After a while I decided that I just wasn’t going to worry about it. I would focus on hockey; the Olympics were about a month away. I would focus on my relationship with Nefertiti. Our time constraints meant that we had to put a little more effort into being together. We each wanted to make sure time spent together was meaningful.

It was really late when we pulled into the garage so I expected everyone to be sleeping. My mom was sitting up in the kitchen. I hugged her, told her I loved her, and then went to my room. She tried to talk to me but I said that I was tired and that I need to rest. I wasn’t quite ready to have a conversation with her. Maybe tomorrow once I’d had a good night’s sleep.



Nef’s POV


I could tell that Sasha was bothered by the exchange between his parents and I. Lately he had been subdued. I tried to focus on the fact that his dad was okay with getting to know me. I figured that we could win over his mother once she saw that I was trust worthy. She was only worried about her son. Any parent would be. I’m sure she wanted to protect him from the things that could hurt him. I just had to show her that I had no intention of hurting or using him.

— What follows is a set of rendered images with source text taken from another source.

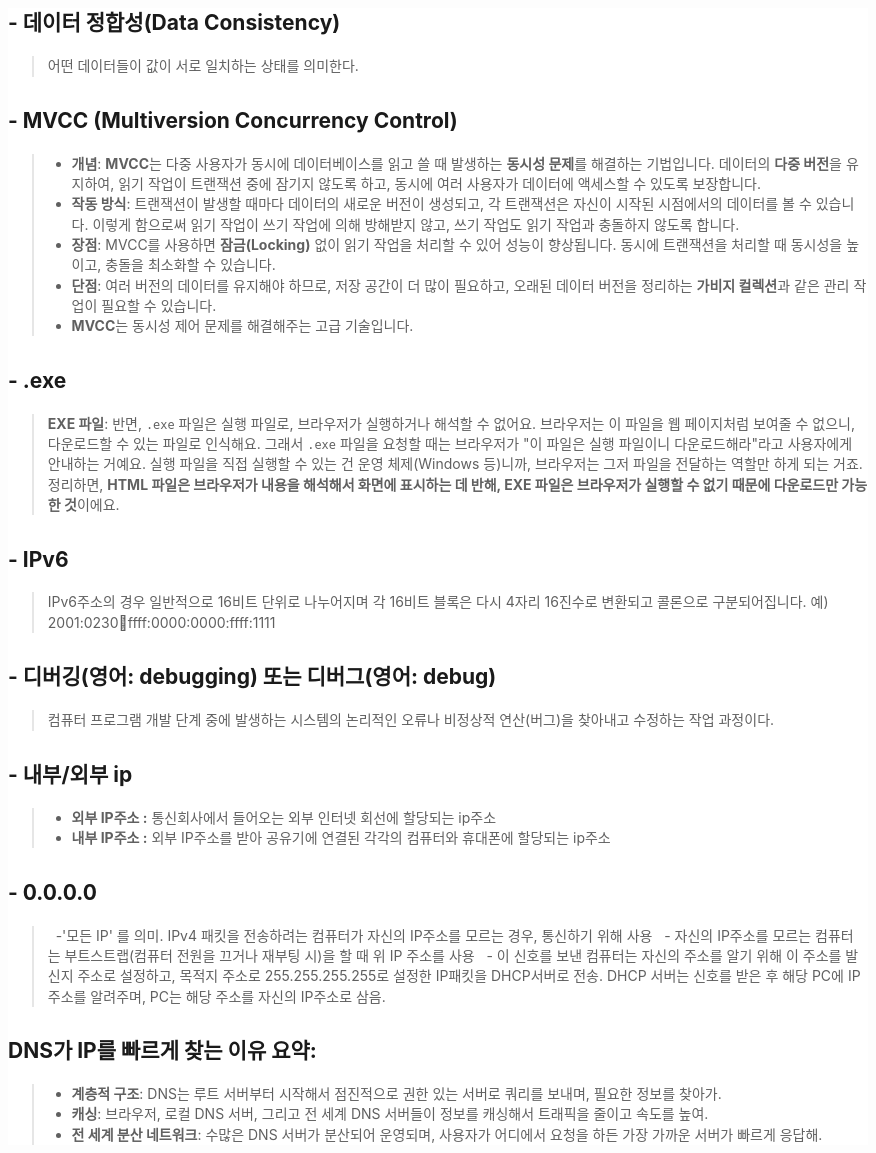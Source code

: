 
## - 데이터 정합성(Data Consistency)
> 어떤 데이터들이 값이 서로 일치하는 상태를 의미한다.


## - MVCC (Multiversion Concurrency Control)
> - **개념**: **MVCC**는 다중 사용자가 동시에 데이터베이스를 읽고 쓸 때 발생하는 **동시성 문제**를 해결하는 기법입니다. 데이터의 **다중 버전**을 유지하여, 읽기 작업이 트랜잭션 중에 잠기지 않도록 하고, 동시에 여러 사용자가 데이터에 액세스할 수 있도록 보장합니다.
>- **작동 방식**: 트랜잭션이 발생할 때마다 데이터의 새로운 버전이 생성되고, 각 트랜잭션은 자신이 시작된 시점에서의 데이터를 볼 수 있습니다. 이렇게 함으로써 읽기 작업이 쓰기 작업에 의해 방해받지 않고, 쓰기 작업도 읽기 작업과 충돌하지 않도록 합니다.
>- **장점**: MVCC를 사용하면 **잠금(Locking)** 없이 읽기 작업을 처리할 수 있어 성능이 향상됩니다. 동시에 트랜잭션을 처리할 때 동시성을 높이고, 충돌을 최소화할 수 있습니다.
>- **단점**: 여러 버전의 데이터를 유지해야 하므로, 저장 공간이 더 많이 필요하고, 오래된 데이터 버전을 정리하는 **가비지 컬렉션**과 같은 관리 작업이 필요할 수 있습니다.
>- **MVCC**는 동시성 제어 문제를 해결해주는 고급 기술입니다.


## - .exe
> **EXE 파일**: 반면, `.exe` 파일은 실행 파일로, 브라우저가 실행하거나 해석할 수 없어요. 브라우저는 이 파일을 웹 페이지처럼 보여줄 수 없으니, 다운로드할 수 있는 파일로 인식해요. 그래서 `.exe` 파일을 요청할 때는 브라우저가 "이 파일은 실행 파일이니 다운로드해라"라고 사용자에게 안내하는 거예요. 실행 파일을 직접 실행할 수 있는 건 운영 체제(Windows 등)니까, 브라우저는 그저 파일을 전달하는 역할만 하게 되는 거죠. 정리하면, **HTML 파일은 브라우저가 내용을 해석해서 화면에 표시하는 데 반해, EXE 파일은 브라우저가 실행할 수 없기 때문에 다운로드만 가능한 것**이에요.


## - IPv6
> IPv6주소의 경우 일반적으로 16비트 단위로 나누어지며 각 16비트 블록은 다시 4자리 16진수로 변환되고 콜론으로 구분되어집니다. 예) 2001:0230:abcd:ffff:0000:0000:ffff:1111


## - 디버깅(영어: debugging) 또는 디버그(영어: debug)
>컴퓨터 프로그램 개발 단계 중에 발생하는 시스템의 논리적인 오류나 비정상적 연산(버그)을 찾아내고 수정하는 작업 과정이다.

## - 내부/외부 ip
> - **외부 IP주소 :** 통신회사에서 들어오는 외부 인터넷 회선에 할당되는 ip주소
> - **내부 IP주소 :** 외부 IP주소를 받아 공유기에 연결된 각각의 컴퓨터와 휴대폰에 할당되는 ip주소



## - 0.0.0.0
>   -'모든 IP' 를 의미. IPv4 패킷을 전송하려는 컴퓨터가 자신의 IP주소를 모르는 경우, 통신하기 위해 사용
>   - 자신의 IP주소를 모르는 컴퓨터는 부트스트랩(컴퓨터 전원을 끄거나 재부팅 시)을 할 때 위 IP 주소를 사용
>   - 이 신호를 보낸 컴퓨터는 자신의 주소를 알기 위해 이 주소를 발신지 주소로 설정하고, 목적지 주소로 255.255.255.255로 설정한 IP패킷을 DHCP서버로 전송. DHCP 서버는 신호를 받은 후 해당 PC에 IP주소를 알려주며, PC는 해당 주소를 자신의 IP주소로 삼음.


## **DNS가 IP를 빠르게 찾는 이유 요약**:
> - **계층적 구조**: DNS는 루트 서버부터 시작해서 점진적으로 권한 있는 서버로 쿼리를 보내며, 필요한 정보를 찾아가.
> - **캐싱**: 브라우저, 로컬 DNS 서버, 그리고 전 세계 DNS 서버들이 정보를 캐싱해서 트래픽을 줄이고 속도를 높여.
> - **전 세계 분산 네트워크**: 수많은 DNS 서버가 분산되어 운영되며, 사용자가 어디에서 요청을 하든 가장 가까운 서버가 빠르게 응답해.
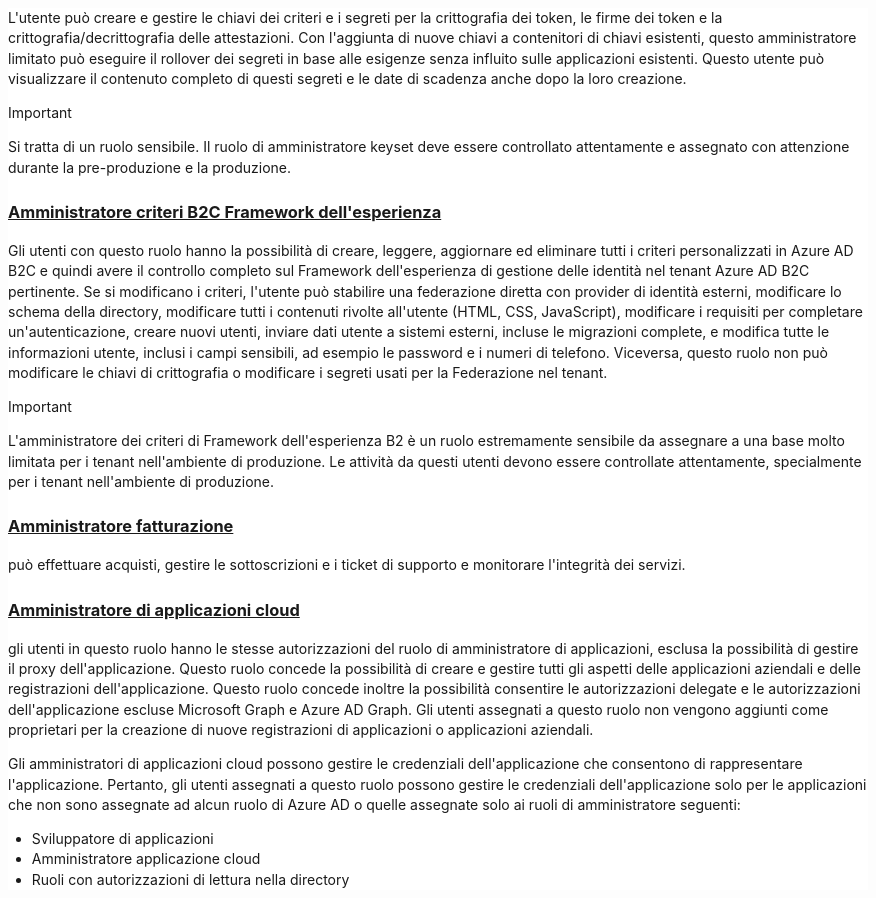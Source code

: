 L'utente può creare e gestire le chiavi dei criteri e i segreti per la crittografia dei token, le firme dei token e la crittografia/decrittografia delle attestazioni. Con l'aggiunta di nuove chiavi a contenitori di chiavi esistenti, questo amministratore limitato può eseguire il rollover dei segreti in base alle esigenze senza influito sulle applicazioni esistenti. Questo utente può visualizzare il contenuto completo di questi segreti e le date di scadenza anche dopo la loro creazione.

> [!IMPORTANT]
> Si tratta di un ruolo sensibile. Il ruolo di amministratore keyset deve essere controllato attentamente e assegnato con attenzione durante la pre-produzione e la produzione.

### <a name="b2c-ief-policy-administratorb2c-ief-policy-administrator-permissions"></a>[Amministratore criteri B2C Framework dell'esperienza](#b2c-ief-policy-administrator-permissions)

Gli utenti con questo ruolo hanno la possibilità di creare, leggere, aggiornare ed eliminare tutti i criteri personalizzati in Azure AD B2C e quindi avere il controllo completo sul Framework dell'esperienza di gestione delle identità nel tenant Azure AD B2C pertinente. Se si modificano i criteri, l'utente può stabilire una federazione diretta con provider di identità esterni, modificare lo schema della directory, modificare tutti i contenuti rivolte all'utente (HTML, CSS, JavaScript), modificare i requisiti per completare un'autenticazione, creare nuovi utenti, inviare dati utente a sistemi esterni, incluse le migrazioni complete, e modifica tutte le informazioni utente, inclusi i campi sensibili, ad esempio le password e i numeri di telefono. Viceversa, questo ruolo non può modificare le chiavi di crittografia o modificare i segreti usati per la Federazione nel tenant.

> [!IMPORTANT]
> L'amministratore dei criteri di Framework dell'esperienza B2 è un ruolo estremamente sensibile da assegnare a una base molto limitata per i tenant nell'ambiente di produzione. Le attività da questi utenti devono essere controllate attentamente, specialmente per i tenant nell'ambiente di produzione.

### <a name="billing-administratorbilling-administrator-permissions"></a>[Amministratore fatturazione](#billing-administrator-permissions)

può effettuare acquisti, gestire le sottoscrizioni e i ticket di supporto e monitorare l'integrità dei servizi.

### <a name="cloud-application-administratorcloud-application-administrator-permissions"></a>[Amministratore di applicazioni cloud](#cloud-application-administrator-permissions)

gli utenti in questo ruolo hanno le stesse autorizzazioni del ruolo di amministratore di applicazioni, esclusa la possibilità di gestire il proxy dell'applicazione. Questo ruolo concede la possibilità di creare e gestire tutti gli aspetti delle applicazioni aziendali e delle registrazioni dell'applicazione. Questo ruolo concede inoltre la possibilità consentire le autorizzazioni delegate e le autorizzazioni dell'applicazione escluse Microsoft Graph e Azure AD Graph. Gli utenti assegnati a questo ruolo non vengono aggiunti come proprietari per la creazione di nuove registrazioni di applicazioni o applicazioni aziendali.

Gli amministratori di applicazioni cloud possono gestire le credenziali dell'applicazione che consentono di rappresentare l'applicazione. Pertanto, gli utenti assegnati a questo ruolo possono gestire le credenziali dell'applicazione solo per le applicazioni che non sono assegnate ad alcun ruolo di Azure AD o quelle assegnate solo ai ruoli di amministratore seguenti:
* Sviluppatore di applicazioni
* Amministratore applicazione cloud
* Ruoli con autorizzazioni di lettura nella directory
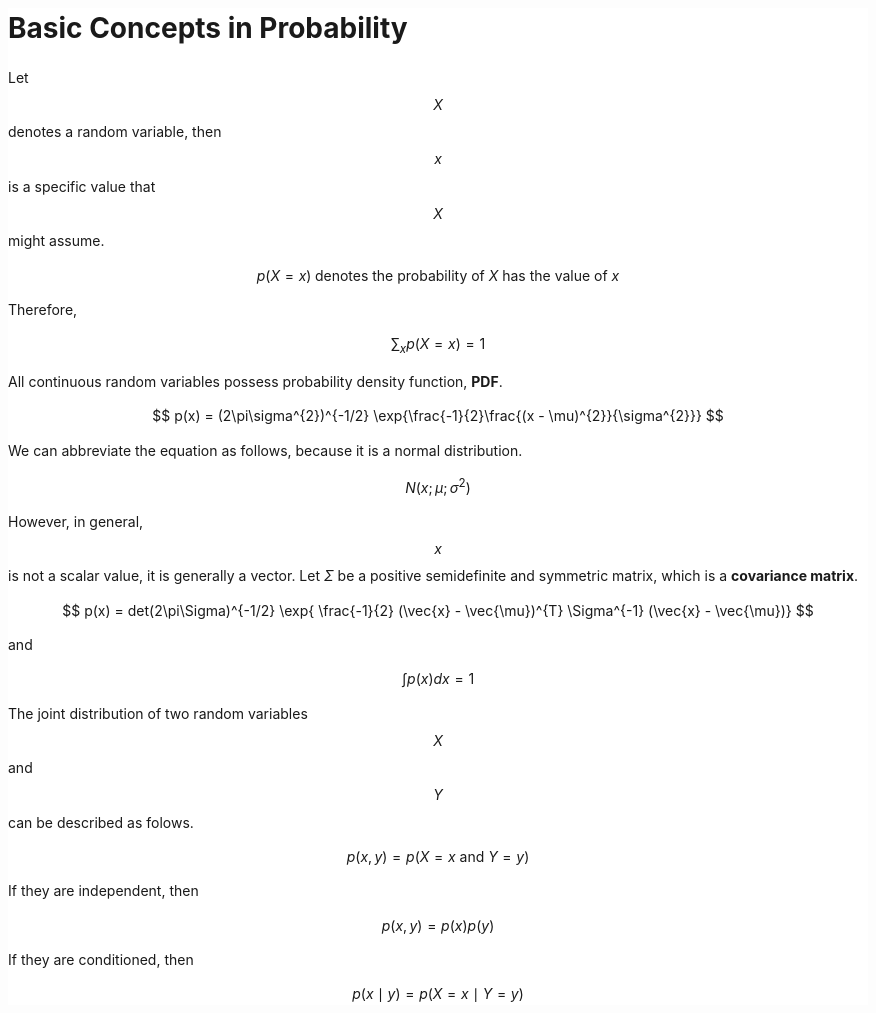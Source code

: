 # Basic Concepts in Probability

Let $$X$$ denotes a random variable, then $$x$$ is a specific value that $$X$$ might assume.

$$
p(X = x) \;\text{denotes the probability of $X$ has the value of $x$}
$$

Therefore,

$$
\sum_{x} p(X = x) = 1
$$

All continuous random variables possess probability density function, **PDF**.

$$
p(x) = (2\pi\sigma^{2})^{-1/2} \exp{\frac{-1}{2}\frac{(x - \mu)^{2}}{\sigma^{2}}}
$$

We can abbreviate the equation as follows, because it is a normal distribution.

$$
N(x; \mu; \sigma^{2})
$$

However, in general, $$x$$ is not a scalar value, it is generally a vector. Let $\Sigma$ be a
positive semidefinite and symmetric matrix, which is a **covariance matrix**.

$$
p(x) = det(2\pi\Sigma)^{-1/2} \exp{ \frac{-1}{2} (\vec{x} - \vec{\mu})^{T} \Sigma^{-1} (\vec{x} - \vec{\mu})}
$$

and

$$
\int p(x) dx = 1
$$

The joint distribution of two random variables $$X$$ and $$Y$$ can be described as folows.

$$
p(x, y) = p(\text{$X = x$ and $Y = y$})
$$

If they are independent, then

$$
p(x,y) = p(x)p(y)
$$

If they are conditioned, then

$$
p(x \mid y) = p(X=x \mid Y=y)
$$
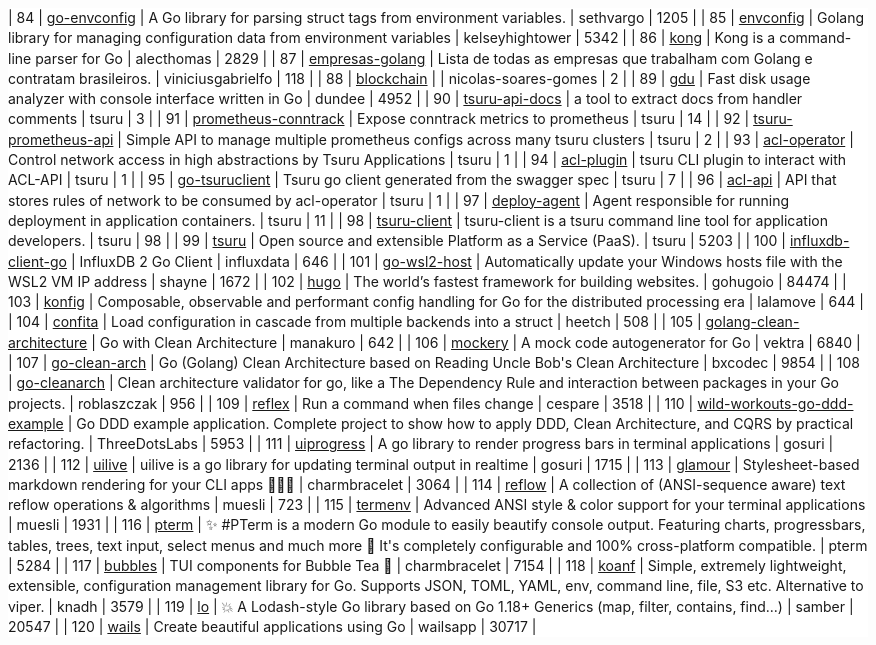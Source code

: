 | 84 |  [go-envconfig](https://github.com/sethvargo/go-envconfig) | A Go library for parsing struct tags from environment variables. | sethvargo | 1205 |
| 85 |  [envconfig](https://github.com/kelseyhightower/envconfig) | Golang library for managing configuration data from environment variables | kelseyhightower | 5342 |
| 86 |  [kong](https://github.com/alecthomas/kong) | Kong is a command-line parser for Go | alecthomas | 2829 |
| 87 |  [empresas-golang](https://github.com/viniciusgabrielfo/empresas-golang) | Lista de todas as empresas que trabalham com Golang e contratam brasileiros. | viniciusgabrielfo | 118 |
| 88 |  [blockchain](https://github.com/nicolas-soares-gomes/blockchain) |  | nicolas-soares-gomes | 2 |
| 89 |  [gdu](https://github.com/dundee/gdu) | Fast disk usage analyzer with console interface written in Go | dundee | 4952 |
| 90 |  [tsuru-api-docs](https://github.com/tsuru/tsuru-api-docs) | a tool to extract docs from handler comments | tsuru | 3 |
| 91 |  [prometheus-conntrack](https://github.com/tsuru/prometheus-conntrack) | Expose conntrack metrics to prometheus | tsuru | 14 |
| 92 |  [tsuru-prometheus-api](https://github.com/tsuru/tsuru-prometheus-api) | Simple API to manage multiple prometheus configs across many tsuru clusters | tsuru | 2 |
| 93 |  [acl-operator](https://github.com/tsuru/acl-operator) | Control network access in high abstractions by Tsuru Applications | tsuru | 1 |
| 94 |  [acl-plugin](https://github.com/tsuru/acl-plugin) | tsuru CLI plugin to interact with ACL-API | tsuru | 1 |
| 95 |  [go-tsuruclient](https://github.com/tsuru/go-tsuruclient) | Tsuru go client generated from the swagger spec | tsuru | 7 |
| 96 |  [acl-api](https://github.com/tsuru/acl-api) | API that stores rules of network to be consumed by acl-operator | tsuru | 1 |
| 97 |  [deploy-agent](https://github.com/tsuru/deploy-agent) | Agent responsible for running deployment in application containers. | tsuru | 11 |
| 98 |  [tsuru-client](https://github.com/tsuru/tsuru-client) | tsuru-client is a tsuru command line tool for application developers. | tsuru | 98 |
| 99 |  [tsuru](https://github.com/tsuru/tsuru) | Open source and extensible Platform as a Service (PaaS). | tsuru | 5203 |
| 100 |  [influxdb-client-go](https://github.com/influxdata/influxdb-client-go) | InfluxDB 2 Go Client | influxdata | 646 |
| 101 |  [go-wsl2-host](https://github.com/shayne/go-wsl2-host) | Automatically update your Windows hosts file with the WSL2 VM IP address | shayne | 1672 |
| 102 |  [hugo](https://github.com/gohugoio/hugo) | The world’s fastest framework for building websites. | gohugoio | 84474 |
| 103 |  [konfig](https://github.com/lalamove/konfig) | Composable, observable and performant config handling for Go for the distributed processing era | lalamove | 644 |
| 104 |  [confita](https://github.com/heetch/confita) | Load configuration in cascade from multiple backends into a struct | heetch | 508 |
| 105 |  [golang-clean-architecture](https://github.com/manakuro/golang-clean-architecture) | Go with Clean Architecture | manakuro | 642 |
| 106 |  [mockery](https://github.com/vektra/mockery) | A mock code autogenerator for Go | vektra | 6840 |
| 107 |  [go-clean-arch](https://github.com/bxcodec/go-clean-arch) | Go (Golang) Clean Architecture based on Reading Uncle Bob&#39;s Clean Architecture | bxcodec | 9854 |
| 108 |  [go-cleanarch](https://github.com/roblaszczak/go-cleanarch) | Clean architecture validator for go, like a The Dependency Rule and interaction between packages in your Go projects. | roblaszczak | 956 |
| 109 |  [reflex](https://github.com/cespare/reflex) | Run a command when files change | cespare | 3518 |
| 110 |  [wild-workouts-go-ddd-example](https://github.com/ThreeDotsLabs/wild-workouts-go-ddd-example) | Go DDD example application. Complete project to show how to apply DDD, Clean Architecture, and CQRS by practical refactoring. | ThreeDotsLabs | 5953 |
| 111 |  [uiprogress](https://github.com/gosuri/uiprogress) | A go library to render progress bars in terminal applications | gosuri | 2136 |
| 112 |  [uilive](https://github.com/gosuri/uilive) | uilive is a go library for updating terminal output in realtime | gosuri | 1715 |
| 113 |  [glamour](https://github.com/charmbracelet/glamour) | Stylesheet-based markdown rendering for your CLI apps 💇🏻‍♀️ | charmbracelet | 3064 |
| 114 |  [reflow](https://github.com/muesli/reflow) | A collection of (ANSI-sequence aware) text reflow operations &amp; algorithms | muesli | 723 |
| 115 |  [termenv](https://github.com/muesli/termenv) | Advanced ANSI style &amp; color support for your terminal applications | muesli | 1931 |
| 116 |  [pterm](https://github.com/pterm/pterm) | ✨ #PTerm is a modern Go module to easily beautify console output. Featuring charts, progressbars, tables, trees, text input, select menus and much more 🚀 It&#39;s completely configurable and 100% cross-platform compatible. | pterm | 5284 |
| 117 |  [bubbles](https://github.com/charmbracelet/bubbles) | TUI components for Bubble Tea 🫧 | charmbracelet | 7154 |
| 118 |  [koanf](https://github.com/knadh/koanf) | Simple, extremely lightweight, extensible, configuration management library for Go. Supports JSON, TOML, YAML, env, command line, file, S3 etc. Alternative to viper. | knadh | 3579 |
| 119 |  [lo](https://github.com/samber/lo) | 💥  A Lodash-style Go library based on Go 1.18+ Generics (map, filter, contains, find...) | samber | 20547 |
| 120 |  [wails](https://github.com/wailsapp/wails) | Create beautiful applications using Go | wailsapp | 30717 |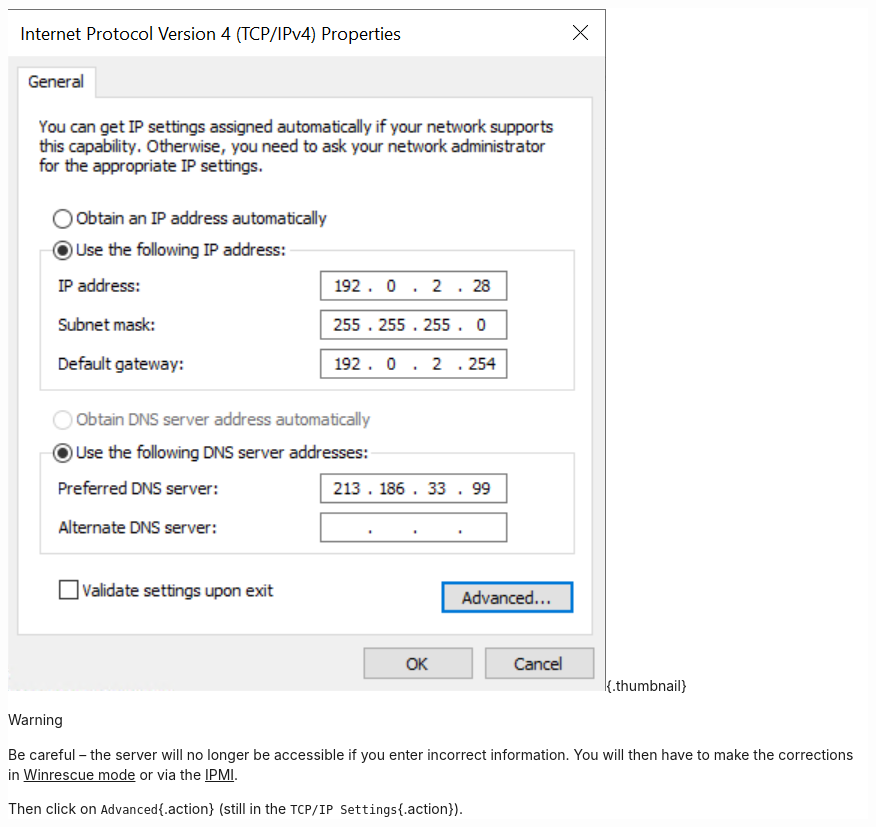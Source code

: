 ![Internet Protocol Version 4 (TCP/IPv4) Properties](images/configure-main-ip.png){.thumbnail}

> [!warning]
>
> Be careful – the server will no longer be accessible if you enter incorrect information. You will then have to make the corrections in [Winrescue mode](/pages/bare_metal_cloud/dedicated_servers/rescue_mode#windows) or via the [IPMI](/pages/bare_metal_cloud/dedicated_servers/using_ipmi_on_dedicated_servers).
> 

Then click on `Advanced`{.action} (still in the `TCP/IP Settings`{.action}).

I was sitting in the living room with Jesse talking when Steph came home. She and I hadn’t exactly been on speaking terms since before Christmas. I had been pissed with her not so much about her refusing to come and get me from the hospital when my purse was snatch but when that same night she decided to take my car to Delaware chasing after her boyfriend. She times she just didn’t think before she acted. I knew we needed to talk but I had been dragging my feet.

“Can we talk?” Steph asked.

“Yeah.” Jesse excused herself, leaving Steph and I alone to talk.

“I’m sorry about the whole car thing,” she said. “Terry and I were fighting when he left. I couldn’t just let him walk out.”

“Why didn’t you call me while you were in Delaware? Why didn’t you let me know what was going on?”

“I was so busy focusing on Terry that I didn’t think to call you. We spent the whole time fighting and arguing. I should have I know and for that I am sorry.”

“I needed you that night. I thought that I would be able to count on you but I was wrong.”

“Nef, come on. You know we’re best friends.” Really? Best Friends? Not so much anymore.

“I wouldn’t have done that to you.” Individually each act – not coming to get me at the hospital, taking my car to Delaware without my permission, and staying gone for almost three days without calling to tell me what was going on wasn’t enough to make me call to end our friendship but all three of these things together made me reconsider how close we really were.

I tried talking to her. I really did but she just didn’t get why I was upset. I don’t think she thought she’s done anything wrong. I got the feeling that she was apologizing because we were scheduled to go to court soon. I had every intention of not pressing charges – I just hadn’t told her that.

Later that night I watched the caps dominate the Thrashers. The following game against the Tampa Bay Lightening it looked like a completely different team had taken the ice. They were loose and sloppy. I didn’t watch the game against the Panthers because I was out with my dad helping him look for an anniversary gift for mom. Their anniversary is in March as well as my mom’s birthday so we were having a really big party with family and friends.

”So, how are things with you and Alex,” my dad asked.

”They’re going okay. His mom hates me,” I answered truthfully.

I explained to my dad what had happened...leaving out the part where she called me an American whore.

”How is he taking it?”

”He was upset. Now that his dad seems to be okay with it, it’s gotten better. At first he was just mad. I don’t think he expected to go that wrong.”

I couldn’t say that I was completely un-phased by everything that had happened but I tried my best not to let it bother me. Valeri had made the effort to meet me and get to know me before automatically assuming the worst about me. Tatiana wanted nothing to do with me. She didn’t want to know that I existed.

Focus on the good things – This was how my dad ended the conversation. I would. I’m going to focus on Sasha and our relationship. I’m going to focus on school and focus on work. I’m going to focus on everything that wasn’t Tatiana Semina.